Member of Parliament for High Park
- In office June 1968 – September 1972
- Preceded by: Pat Cameron
- Succeeded by: riding abolished

Personal details
- Born: 24 May 1924 Edmonton, Alberta, Canada
- Died: 5 October 1982 (aged 58) Mississauga, Ontario, Canada
- Party: Liberal
- Spouse(s): Olga Zawaski (m. 20 February 1970)
- Education: Ryerson Polytechnical Institute, University of Toronto, Osgoode Hall Law School
- Profession: barrister/solicitor, professional engineer

= Walter Deakon =

Canadian politician (1924–1982)

Walter Cyril Deakon (24 May 1924 - 5 October 1982) was a Liberal party member of the House of Commons of Canada. He was born in Edmonton, Alberta and became a barrister, solicitor and professional engineer by career.

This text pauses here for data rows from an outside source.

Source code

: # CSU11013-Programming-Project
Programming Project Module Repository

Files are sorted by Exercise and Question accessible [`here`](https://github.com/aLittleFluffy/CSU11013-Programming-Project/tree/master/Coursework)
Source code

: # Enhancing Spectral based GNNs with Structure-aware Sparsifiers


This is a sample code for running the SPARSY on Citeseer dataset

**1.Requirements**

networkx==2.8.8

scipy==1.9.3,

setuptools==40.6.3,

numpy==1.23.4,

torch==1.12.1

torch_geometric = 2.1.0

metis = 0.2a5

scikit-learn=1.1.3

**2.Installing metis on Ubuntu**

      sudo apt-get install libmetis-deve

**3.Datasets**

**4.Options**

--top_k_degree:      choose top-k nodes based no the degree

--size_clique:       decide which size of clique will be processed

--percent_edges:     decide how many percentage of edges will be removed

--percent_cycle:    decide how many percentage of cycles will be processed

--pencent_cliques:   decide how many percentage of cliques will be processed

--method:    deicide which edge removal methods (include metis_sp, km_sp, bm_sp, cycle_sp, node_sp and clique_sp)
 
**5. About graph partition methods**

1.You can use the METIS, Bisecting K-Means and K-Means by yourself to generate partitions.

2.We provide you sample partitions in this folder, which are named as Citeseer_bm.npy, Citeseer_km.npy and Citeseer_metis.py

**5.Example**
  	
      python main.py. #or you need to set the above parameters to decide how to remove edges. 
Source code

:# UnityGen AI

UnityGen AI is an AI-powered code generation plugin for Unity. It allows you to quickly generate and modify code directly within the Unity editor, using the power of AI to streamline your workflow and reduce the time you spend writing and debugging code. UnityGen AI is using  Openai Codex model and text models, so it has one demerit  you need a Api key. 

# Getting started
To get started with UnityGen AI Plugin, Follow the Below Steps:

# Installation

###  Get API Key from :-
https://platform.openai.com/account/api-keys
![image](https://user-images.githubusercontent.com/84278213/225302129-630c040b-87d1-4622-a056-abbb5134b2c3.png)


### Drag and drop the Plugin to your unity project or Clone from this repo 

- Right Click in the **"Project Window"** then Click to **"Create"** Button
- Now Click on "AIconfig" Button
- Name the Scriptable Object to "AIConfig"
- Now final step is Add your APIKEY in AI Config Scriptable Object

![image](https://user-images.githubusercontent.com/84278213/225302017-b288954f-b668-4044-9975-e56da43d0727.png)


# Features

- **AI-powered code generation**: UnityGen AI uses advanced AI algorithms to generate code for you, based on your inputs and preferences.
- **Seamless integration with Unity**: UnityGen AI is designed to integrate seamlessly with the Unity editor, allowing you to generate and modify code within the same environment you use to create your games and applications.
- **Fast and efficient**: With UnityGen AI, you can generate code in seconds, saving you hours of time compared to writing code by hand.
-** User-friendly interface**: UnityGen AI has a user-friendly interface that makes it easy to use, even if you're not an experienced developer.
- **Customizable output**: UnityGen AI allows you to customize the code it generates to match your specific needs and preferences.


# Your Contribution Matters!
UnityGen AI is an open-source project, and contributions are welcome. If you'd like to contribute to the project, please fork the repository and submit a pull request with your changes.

Deakon was a member of the Royal Canadian Air Force from 1943 to 1945 during World War II. He studied at Ryerson Polytechnical Institute, University of Toronto and the Osgoode Hall Law School, attaining Bachelor of Applied Science and Professional Engineer degrees.

He was first elected in the High Park riding in the 1968 general election. Deakon served only one term in office, the 28th Canadian Parliament, before being defeated in the 1972 election by Otto Jelinek of the Progressive Conservative party as the riding then became known as High Park—Humber Valley.